Chochana est nigériane et juive et veut fuir son village où la terre est devenue stérile et pour qui Lagos, la tentaculaire mégalopole, ressemble à Sodome et Gomorrhe.
Semhar est érythréenne et chrétienne et veut fuir son pays asservi sous la dictature d’un militaire « qui interdisait à la jeunesse de rêver d’avenir » et en proie à une guerre avec le voisin éthiopien.
Dima, musulmane et d’un milieu plutôt bourgeois, vit avec son mari et ses enfants à Alep en Syrie. Accablée et en perpétuel sursis sous les bombardements de l’armée syrienne et de l’aviation russo-turque alliée de la dynastie Assad, la famille préfère rejoindre l’Europe par la voie méditerranéenne.
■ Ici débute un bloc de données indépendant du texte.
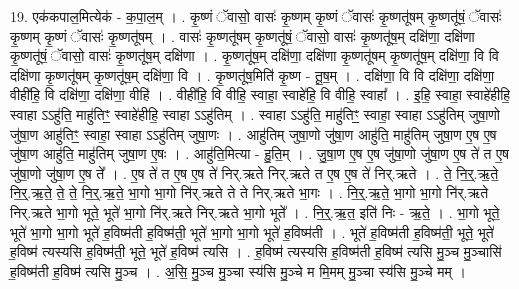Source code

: \documentclass[17pt]{extarticle}
\begin{document}
19. एक॑कपाल॒मित्येक॑ - क॒पा॒ल॒म् । . कृ॒ष्णं ॅवासो॒ वासः॑ कृ॒ष्णम् कृ॒ष्णं ॅवासः॑ कृ॒ष्णतू॑षम् कृ॒ष्णतू॑षं॒ ॅवासः॑ कृ॒ष्णम् कृ॒ष्णं ॅवासः॑ कृ॒ष्णतू॑षम् । . वासः॑ कृ॒ष्णतू॑षम् कृ॒ष्णतू॑षं॒ ॅवासो॒ वासः॑ कृ॒ष्णतू॑ष॒म् दक्षि॑णा॒ दक्षि॑णा कृ॒ष्णतू॑षं॒ ॅवासो॒ वासः॑ कृ॒ष्णतू॑ष॒म् दक्षि॑णा । . कृ॒ष्णतू॑ष॒म् दक्षि॑णा॒ दक्षि॑णा कृ॒ष्णतू॑षम् कृ॒ष्णतू॑ष॒म् दक्षि॑णा॒ वि वि दक्षि॑णा कृ॒ष्णतू॑षम् कृ॒ष्णतू॑ष॒म् दक्षि॑णा॒ वि । . कृ॒ष्णतू॑ष॒मिति॑ कृ॒ष्ण - तू॒ष॒म् । . दक्षि॑णा॒ वि वि दक्षि॑णा॒ दक्षि॑णा॒ वीही॑हि॒ वि दक्षि॑णा॒ दक्षि॑णा॒ वीहि॑ । . वीही॑हि॒ वि वीहि॒ स्वाहा॒ स्वाहे॑हि॒ वि वीहि॒ स्वाहा᳚ । . इ॒हि॒ स्वाहा॒ स्वाहे॑हीहि॒ स्वाहा ऽऽहु॑ति॒ माहु॑तिꣳ॒॒ स्वाहे॑हीहि॒ स्वाहा ऽऽहु॑तिम् । . स्वाहा ऽऽहु॑ति॒ माहु॑तिꣳ॒॒ स्वाहा॒ स्वाहा ऽऽहु॑तिम् जुषा॒णो जु॑षा॒ण आहु॑तिꣳ॒॒ स्वाहा॒ स्वाहा ऽऽहु॑तिम् जुषा॒णः । . आहु॑तिम् जुषा॒णो जु॑षा॒ण आहु॑ति॒ माहु॑तिम् जुषा॒ण ए॒ष ए॒ष जु॑षा॒ण आहु॑ति॒ माहु॑तिम् जुषा॒ण ए॒षः । . आहु॑ति॒मित्या - हु॒ति॒म् । . जु॒षा॒ण ए॒ष ए॒ष जु॑षा॒णो जु॑षा॒ण ए॒ष ते॑ त ए॒ष जु॑षा॒णो जु॑षा॒ण ए॒ष ते᳚ । . ए॒ष ते॑ त ए॒ष ए॒ष ते॑ निर्.ऋते निर्.ऋते त ए॒ष ए॒ष ते॑ निर्.ऋते । . ते॒ नि॒र्॒.ऋ॒ते॒ नि॒र्॒.ऋ॒ते॒ ते॒ ते॒ नि॒र्॒.ऋ॒ते॒ भा॒गो भा॒गो नि॑र्.ऋते ते ते निर्.ऋते भा॒गः । . नि॒र्॒.ऋ॒ते॒ भा॒गो भा॒गो नि॑र्.ऋते निर्.ऋते भा॒गो भूते॒ भूते॑ भा॒गो नि॑र्.ऋते निर्.ऋते भा॒गो भूते᳚ । . नि॒र्॒.ऋ॒त॒ इति॑ निः - ऋ॒ते॒ । . भा॒गो भूते॒ भूते॑ भा॒गो भा॒गो भूते॑ ह॒विष्म॑ती ह॒विष्म॑ती॒ भूते॑ भा॒गो भा॒गो भूते॑ ह॒विष्म॑ती । . भूते॑ ह॒विष्म॑ती ह॒विष्म॑ती॒ भूते॒ भूते॑ ह॒विष्म॑ त्यस्यसि ह॒विष्म॑ती॒ भूते॒ भूते॑ ह॒विष्म॑ त्यसि । . ह॒विष्म॑ त्यस्यसि ह॒विष्म॑ती ह॒विष्म॑ त्यसि मु॒ञ्च मु॒ञ्चासि॑ ह॒विष्म॑ती ह॒विष्म॑ त्यसि मु॒ञ्च । . अ॒सि॒ मु॒ञ्च मु॒ञ्चा स्य॑सि मु॒ञ्चे म मि॒मम् मु॒ञ्चा स्य॑सि मु॒ञ्चे मम् । \newline
\end{document}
Louis-Philippe Dalembert, avec son écriture toujours sous contrôle, a visiblement bien étudié son sujet. Les trois récits sont détaillés dans toute leur horreur à chaque étape, la négation de toute reconnaissance humaine envers les migrants qui doivent donner leur dernier argent pour continuer et, pour les femmes, n’être qu’un objet sexuel aux mains de sadiques. Entre le récit détaillé et le violent réquisitoire, l’auteur n’esquive aucune horreur. En contre point, il dessine des portraits pétris d’humanité souriante et tragique de ces trois femmes et de leur famille respective. Quelles que soient leurs différences voire même leurs oppositions, elles deviennent sœurs dans le malheur et le courage jusqu’au naufrage final du chalutier et leur sauvetage par un pétrolier danois.
Reste l’étape suivante, leur accueil ou non des pays européens, pour les femmes et des hommes qui vivent, plus ou moins cachés auprès de nous. Un autre livre comme La Mer à l’envers de Marie Darrieussecq – (P.O.L. – 2019) aborde ce sujet, bien loin, très loin de l’épuiser.
A noté que Louis-Philippe d’Alembert a dédicacé son livre à la chancelière allemande Angela Merkel, qui a eu le « courage politique » d’accueillir des centaines de milliers de migrants. Mais pas à Emmanuel Macron…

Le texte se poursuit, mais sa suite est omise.